Russia’s aggression in Ukraine, which started in February 2014, has changed the geopolitical perspective for Latvia. It has become far more difficult in Latvia to criticise the European Union and NATO membership with a resurgent Russia flexing its military muscle in the country’s neighbourhood. The idea of leaving the EU or the necessity of fundamentally reorganising the Union is not on the agenda for the political elite of Latvia.

The securitisation of EU membership has led to the further marginalisation of Eurosceptic organisations in Latvia. According to a 2014 Eurobarometer poll, 57 per cent disagree that Latvia could better face the future outside of the EU. Compared to other countries, Latvia is in the middle of EU opinion, while the United Kingdom, with only 36 per cent disagreeing, is last among EU member states. In Latvia, the EU is perceived as one of the pillars for national security. The UK’s attempts at a renegotiation and the forthcoming referendum therefore do not resonate with policy makers or the majority of Latvian society.

It should therefore come as no surprise that the issues on Prime Minister David Cameron’s agenda are not on the agenda of politicians in Latvia. In May 2015 Cameron visited Riga for the Eastern Partnership summit. This was his first face-to-face meeting with the EU’s leaders after his victory in the May 2015 UK elections. The focus of the summit was on the EU’s relations with Eastern Partnership countries, however Cameron’s goal for the meeting was to press his case for EU reform and renegotiation.
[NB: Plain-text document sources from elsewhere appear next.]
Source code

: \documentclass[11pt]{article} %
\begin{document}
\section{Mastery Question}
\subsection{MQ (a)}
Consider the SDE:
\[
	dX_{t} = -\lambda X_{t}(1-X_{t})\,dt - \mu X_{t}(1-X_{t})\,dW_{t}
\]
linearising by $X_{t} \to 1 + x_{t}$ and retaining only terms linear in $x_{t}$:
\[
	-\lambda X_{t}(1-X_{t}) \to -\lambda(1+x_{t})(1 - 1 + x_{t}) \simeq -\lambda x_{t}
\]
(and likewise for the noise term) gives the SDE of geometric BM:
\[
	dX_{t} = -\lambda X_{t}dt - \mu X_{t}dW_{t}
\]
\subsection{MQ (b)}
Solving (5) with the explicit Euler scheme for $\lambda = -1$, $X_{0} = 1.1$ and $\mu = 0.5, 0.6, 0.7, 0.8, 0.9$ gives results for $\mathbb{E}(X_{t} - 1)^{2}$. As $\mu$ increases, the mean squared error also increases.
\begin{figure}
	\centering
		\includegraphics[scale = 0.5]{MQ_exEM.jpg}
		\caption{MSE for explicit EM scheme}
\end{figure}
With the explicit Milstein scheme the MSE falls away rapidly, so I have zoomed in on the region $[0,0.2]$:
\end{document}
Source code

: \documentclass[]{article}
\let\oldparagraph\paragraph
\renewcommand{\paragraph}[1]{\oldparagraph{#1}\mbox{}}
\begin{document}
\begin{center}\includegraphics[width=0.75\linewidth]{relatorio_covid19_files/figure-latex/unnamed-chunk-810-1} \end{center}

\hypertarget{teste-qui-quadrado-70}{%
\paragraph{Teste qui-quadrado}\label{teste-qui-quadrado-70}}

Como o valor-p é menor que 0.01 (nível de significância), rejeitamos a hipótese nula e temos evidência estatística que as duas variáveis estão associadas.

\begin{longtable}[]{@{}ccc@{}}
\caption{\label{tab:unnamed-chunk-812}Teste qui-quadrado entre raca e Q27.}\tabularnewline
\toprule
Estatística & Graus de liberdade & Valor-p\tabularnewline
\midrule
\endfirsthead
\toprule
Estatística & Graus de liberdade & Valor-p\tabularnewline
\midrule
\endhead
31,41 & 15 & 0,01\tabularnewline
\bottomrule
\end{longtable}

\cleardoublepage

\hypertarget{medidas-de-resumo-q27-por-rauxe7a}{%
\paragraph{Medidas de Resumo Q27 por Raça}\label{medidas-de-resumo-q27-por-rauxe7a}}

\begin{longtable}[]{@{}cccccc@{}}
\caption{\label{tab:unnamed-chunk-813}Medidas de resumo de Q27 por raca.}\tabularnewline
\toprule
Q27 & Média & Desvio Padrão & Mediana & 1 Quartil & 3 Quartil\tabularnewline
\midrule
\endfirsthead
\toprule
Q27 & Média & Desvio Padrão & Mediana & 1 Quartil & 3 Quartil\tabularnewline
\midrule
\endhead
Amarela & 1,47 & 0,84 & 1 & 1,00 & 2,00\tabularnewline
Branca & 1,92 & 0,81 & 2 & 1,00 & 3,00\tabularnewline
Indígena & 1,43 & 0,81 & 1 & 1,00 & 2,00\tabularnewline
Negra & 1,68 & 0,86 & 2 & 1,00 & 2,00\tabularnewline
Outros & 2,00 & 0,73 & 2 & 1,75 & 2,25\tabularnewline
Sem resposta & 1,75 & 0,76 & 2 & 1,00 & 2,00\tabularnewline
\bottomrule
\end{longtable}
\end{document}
During the conference, and in the Prime Minister’s press conference following the summit, Cameron spoke about Britain’s unhappiness with the status quo, of “burdensome EU rules,” the problems of immigration, and the necessity for EU reform. His agenda was not welcomed.
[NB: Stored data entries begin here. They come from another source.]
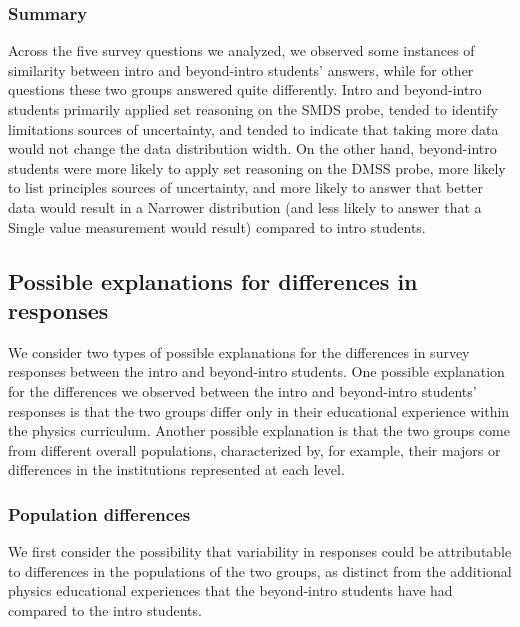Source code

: \documentclass[english,aps,prstper,reprint,showpacs,longbibliography,superscriptaddress,nofootinbib]{revtex4-2}
\begin{document}
\subsubsection{Summary}

Across the five survey questions we analyzed, we observed some instances of similarity between intro and beyond-intro students' answers, while for other questions these two groups answered quite differently. Intro and beyond-intro students primarily applied set reasoning on the SMDS probe, tended to identify limitations sources of uncertainty, and tended to indicate that taking more data would not change the data distribution width. On the other hand, beyond-intro students were more likely to apply set reasoning on the DMSS probe, more likely to list principles sources of uncertainty, and more likely to answer that better data would result in a Narrower distribution (and less likely to answer that a Single value measurement would result) compared to intro students.

\subsection{Possible explanations for differences in responses}

We consider two types of possible explanations for the differences in survey responses between the intro and beyond-intro students. One possible explanation for the differences we observed between the intro and beyond-intro students' responses is that the two groups differ only in their educational experience within the physics curriculum. Another possible explanation is that the two groups come from different overall populations, characterized by, for example, their majors or differences in the institutions represented at each level.

\subsubsection{Population differences}

We first consider the possibility that variability in responses could be attributable to differences in the populations of the two groups, as distinct from the additional physics educational experiences that the beyond-intro students have had compared to the intro students. 
\end{document}
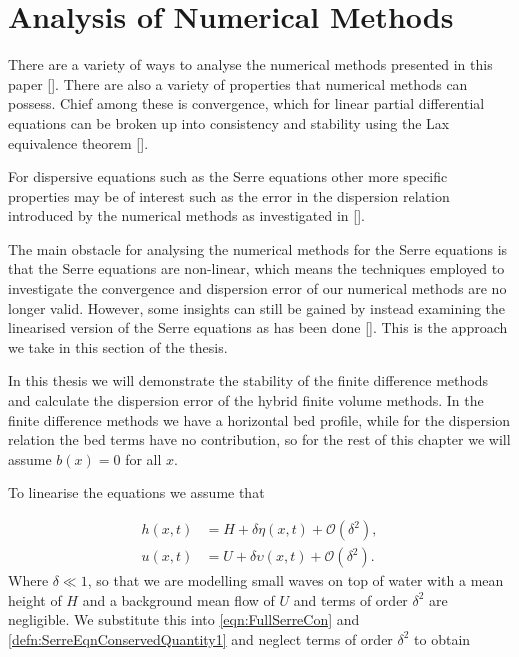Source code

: 
\chapter{Analysis of Numerical Methods}
\label{chp:AnalNumMethod}
There are a variety of ways to analyse the numerical methods presented in this paper []. There are also a variety of properties that numerical methods can possess. Chief among these is convergence, which for linear partial differential equations can be broken up into consistency and stability using the Lax equivalence theorem []. 


For dispersive equations such as the Serre equations other more specific properties may be of interest such as the error in the dispersion relation introduced by the numerical methods as investigated in []. 

The main obstacle for analysing the numerical methods for the Serre equations is that the Serre equations are non-linear, which means the techniques employed to investigate the convergence and dispersion error of our numerical methods are no longer valid. However, some insights can still be gained by instead examining the linearised version of the Serre equations as has been done []. This is the approach we take in this section of the thesis.

In this thesis we will demonstrate the stability of the finite difference methods and calculate the dispersion error of the hybrid finite volume methods. In the finite difference methods we have a horizontal bed profile, while for the dispersion relation the bed terms have no contribution, so for the rest of this chapter we will assume $b(x) = 0$ for all $x$.

To linearise the equations we assume that 

\begin{align}
\label{eq:pertubation}
h(x,t) &= H + \delta \eta(x,t) + \mathcal{O}\left(\delta^2 \right), \\
u(x,t) &= U + \delta \upsilon(x,t) + \mathcal{O}\left(\delta^2 \right).
\end{align}
Where $\delta \ll 1$, so that we are modelling small waves on top of water with a mean height of $H$ and a background mean flow of $U$ and terms of order $\delta^2$ are negligible. We substitute this into \eqref{eqn:FullSerreCon} and \eqref{defn:SerreEqnConservedQuantity1} and neglect terms of order $\delta^2$ to obtain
In a bilateral meeting with Cameron, the Prime Minister of Latvia Laimdota Straujuma suggested that these topics were not welcome ones for discussion in Riga. Afterwards, Cameron himself reflected that he was “not met by a wall of love” at the summit. During and after the summit, his statements left no visible impact in the domestic political debates in Latvia. The securitisation of EU membership has led to a lack of meaningful debate in Latvia about the necessity of reforming the Union. It is hard to criticise something your national security depends on and this was reflected by the lack of support given to the issues raised by David Cameron.

Little has changed since the meeting in May. Most of the aforementioned issues pursued by the UK are still not on Latvia’s political agenda. Immigration is on the agenda, but this has nothing to do with the UK. The necessity for EU member states to accept their share of asylum seekers has pushed the issue of immigration onto the political elite and society of Latvia.

The government of Latvia follows the developments of the possible UK exit and renegotiation, hoping the UK and EU will come to an understanding. Changes in the core values of the EU, such as limitations on the free movement of persons, goods and services, would not be welcome in Latvia. However, there are no serious debates on the need for reform of the EU, the necessity to simplify EU regulations or other similar issues. These are not priorities for Latvia; national security is.